**Problem to solve**
Each entry must appear in the answer exactly as given.

(Dataset items)

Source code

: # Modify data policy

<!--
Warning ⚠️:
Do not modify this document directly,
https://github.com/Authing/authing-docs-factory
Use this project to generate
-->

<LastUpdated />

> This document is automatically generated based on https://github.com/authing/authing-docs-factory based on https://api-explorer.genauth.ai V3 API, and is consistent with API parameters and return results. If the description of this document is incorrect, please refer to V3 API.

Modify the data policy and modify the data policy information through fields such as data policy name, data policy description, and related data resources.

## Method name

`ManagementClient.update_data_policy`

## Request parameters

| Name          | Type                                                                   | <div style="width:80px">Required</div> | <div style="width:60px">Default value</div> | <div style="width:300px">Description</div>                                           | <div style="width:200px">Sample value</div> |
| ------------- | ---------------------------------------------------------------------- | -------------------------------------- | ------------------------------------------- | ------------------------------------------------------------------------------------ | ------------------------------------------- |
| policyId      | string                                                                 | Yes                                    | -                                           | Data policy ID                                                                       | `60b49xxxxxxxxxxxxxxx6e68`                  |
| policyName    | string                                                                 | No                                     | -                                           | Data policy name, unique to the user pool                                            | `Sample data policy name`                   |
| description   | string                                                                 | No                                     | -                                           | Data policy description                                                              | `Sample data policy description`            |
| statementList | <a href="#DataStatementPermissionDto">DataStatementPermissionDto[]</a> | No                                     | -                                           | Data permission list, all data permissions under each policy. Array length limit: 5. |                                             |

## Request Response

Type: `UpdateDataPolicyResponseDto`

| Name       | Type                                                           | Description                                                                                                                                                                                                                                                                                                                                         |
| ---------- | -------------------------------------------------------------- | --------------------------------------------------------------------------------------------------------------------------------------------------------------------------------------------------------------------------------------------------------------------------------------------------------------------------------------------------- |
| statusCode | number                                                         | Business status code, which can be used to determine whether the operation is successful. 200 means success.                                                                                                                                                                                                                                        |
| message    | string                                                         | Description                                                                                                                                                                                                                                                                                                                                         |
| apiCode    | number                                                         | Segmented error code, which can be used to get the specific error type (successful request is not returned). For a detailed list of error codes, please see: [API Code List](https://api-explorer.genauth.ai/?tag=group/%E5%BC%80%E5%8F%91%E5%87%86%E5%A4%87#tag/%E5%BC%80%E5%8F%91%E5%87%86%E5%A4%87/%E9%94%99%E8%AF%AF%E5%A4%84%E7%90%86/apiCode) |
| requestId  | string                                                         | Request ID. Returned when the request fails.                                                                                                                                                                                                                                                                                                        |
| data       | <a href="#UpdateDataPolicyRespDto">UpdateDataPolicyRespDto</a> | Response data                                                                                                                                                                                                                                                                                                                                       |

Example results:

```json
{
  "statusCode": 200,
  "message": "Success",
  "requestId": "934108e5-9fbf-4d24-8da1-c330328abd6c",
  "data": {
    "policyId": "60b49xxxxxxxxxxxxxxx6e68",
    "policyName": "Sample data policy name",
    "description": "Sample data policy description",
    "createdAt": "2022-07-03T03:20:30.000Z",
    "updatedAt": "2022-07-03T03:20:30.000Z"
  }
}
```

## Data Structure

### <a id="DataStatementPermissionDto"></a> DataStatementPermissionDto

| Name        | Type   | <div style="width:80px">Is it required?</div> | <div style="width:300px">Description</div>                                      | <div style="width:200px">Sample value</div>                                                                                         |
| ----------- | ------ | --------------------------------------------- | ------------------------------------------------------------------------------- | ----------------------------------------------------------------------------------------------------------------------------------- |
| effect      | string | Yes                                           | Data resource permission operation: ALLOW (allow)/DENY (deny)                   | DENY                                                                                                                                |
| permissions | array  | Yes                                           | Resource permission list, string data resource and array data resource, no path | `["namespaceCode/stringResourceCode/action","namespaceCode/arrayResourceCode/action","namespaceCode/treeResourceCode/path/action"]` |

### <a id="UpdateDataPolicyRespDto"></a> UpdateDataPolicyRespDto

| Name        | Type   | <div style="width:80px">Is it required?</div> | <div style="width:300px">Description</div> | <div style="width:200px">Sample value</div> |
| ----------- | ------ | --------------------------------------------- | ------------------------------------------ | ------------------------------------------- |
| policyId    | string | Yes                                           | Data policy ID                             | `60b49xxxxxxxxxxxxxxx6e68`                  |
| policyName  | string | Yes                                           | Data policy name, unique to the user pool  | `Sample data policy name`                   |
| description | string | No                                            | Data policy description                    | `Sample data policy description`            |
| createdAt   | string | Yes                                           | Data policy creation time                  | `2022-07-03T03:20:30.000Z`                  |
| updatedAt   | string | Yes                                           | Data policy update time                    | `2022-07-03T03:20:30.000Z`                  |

**Task response**
Source code

: # Modify data policy

<!--
Warning ⚠️:
Do not modify this document directly,
https://github.com/Authing/authing-docs-factory
Use this project to generate
-->

<LastUpdated />

> This document is automatically generated based on https://github.com/authing/authing-docs-factory based on https://api-explorer.genauth.ai V3 API, and is consistent with API parameters and return results. If the description of this document is incorrect, please refer to V3 API.

Modify the data policy and modify the data policy information through fields such as data policy name, data policy description, and related data resources.

## Method name

`ManagementClient.update_data_policy`

## Request parameters

| Name          | Type                                                                   | <div style="width:80px">Required</div> | <div style="width:60px">Default value</div> | <div style="width:300px">Description</div>                                           | <div style="width:200px">Sample value</div> |
| ------------- | ---------------------------------------------------------------------- | -------------------------------------- | ------------------------------------------- | ------------------------------------------------------------------------------------ | ------------------------------------------- |
| policyId      | string                                                                 | Yes                                    | -                                           | Data policy ID                                                                       | `60b49xxxxxxxxxxxxxxx6e68`                  |
| policyName    | string                                                                 | No                                     | -                                           | Data policy name, unique to the user pool                                            | `Sample data policy name`                   |
| description   | string                                                                 | No                                     | -                                           | Data policy description                                                              | `Sample data policy description`            |
| statementList | <a href="#DataStatementPermissionDto">DataStatementPermissionDto[]</a> | No                                     | -                                           | Data permission list, all data permissions under each policy. Array length limit: 5. |                                             |

## Request Response

Type: `UpdateDataPolicyResponseDto`

| Name       | Type                                                           | Description                                                                                                                                                                                                                                                                                                                                         |
| ---------- | -------------------------------------------------------------- | --------------------------------------------------------------------------------------------------------------------------------------------------------------------------------------------------------------------------------------------------------------------------------------------------------------------------------------------------- |
| statusCode | number                                                         | Business status code, which can be used to determine whether the operation is successful. 200 means success.                                                                                                                                                                                                                                        |
| message    | string                                                         | Description                                                                                                                                                                                                                                                                                                                                         |
| apiCode    | number                                                         | Segmented error code, which can be used to get the specific error type (successful request is not returned). For a detailed list of error codes, please see: [API Code List](https://api-explorer.genauth.ai/?tag=group/%E5%BC%80%E5%8F%91%E5%87%86%E5%A4%87#tag/%E5%BC%80%E5%8F%91%E5%87%86%E5%A4%87/%E9%94%99%E8%AF%AF%E5%A4%84%E7%90%86/apiCode) |
| requestId  | string                                                         | Request ID. Returned when the request fails.                                                                                                                                                                                                                                                                                                        |
| data       | <a href="#UpdateDataPolicyRespDto">UpdateDataPolicyRespDto</a> | Response data                                                                                                                                                                                                                                                                                                                                       |

Example results:

```json
{
  "statusCode": 200,
  "message": "Success",
  "requestId": "934108e5-9fbf-4d24-8da1-c330328abd6c",
  "data": {
    "policyId": "60b49xxxxxxxxxxxxxxx6e68",
    "policyName": "Sample data policy name",
    "description": "Sample data policy description",
    "createdAt": "2022-07-03T03:20:30.000Z",
    "updatedAt": "2022-07-03T03:20:30.000Z"
  }
}
```

## Data Structure

### <a id="DataStatementPermissionDto"></a> DataStatementPermissionDto

| Name        | Type   | <div style="width:80px">Is it required?</div> | <div style="width:300px">Description</div>                                      | <div style="width:200px">Sample value</div>                                                                                         |
| ----------- | ------ | --------------------------------------------- | ------------------------------------------------------------------------------- | ----------------------------------------------------------------------------------------------------------------------------------- |
| effect      | string | Yes                                           | Data resource permission operation: ALLOW (allow)/DENY (deny)                   | DENY                                                                                                                                |
| permissions | array  | Yes                                           | Resource permission list, string data resource and array data resource, no path | `["namespaceCode/stringResourceCode/action","namespaceCode/arrayResourceCode/action","namespaceCode/treeResourceCode/path/action"]` |

### <a id="UpdateDataPolicyRespDto"></a> UpdateDataPolicyRespDto

| Name        | Type   | <div style="width:80px">Is it required?</div> | <div style="width:300px">Description</div> | <div style="width:200px">Sample value</div> |
| ----------- | ------ | --------------------------------------------- | ------------------------------------------ | ------------------------------------------- |
| policyId    | string | Yes                                           | Data policy ID                             | `60b49xxxxxxxxxxxxxxx6e68`                  |
| policyName  | string | Yes                                           | Data policy name, unique to the user pool  | `Sample data policy name`                   |
| description | string | No                                            | Data policy description                    | `Sample data policy description`            |
| createdAt   | string | Yes                                           | Data policy creation time                  | `2022-07-03T03:20:30.000Z`                  |
| updatedAt   | string | Yes                                           | Data policy update time                    | `2022-07-03T03:20:30.000Z`                  |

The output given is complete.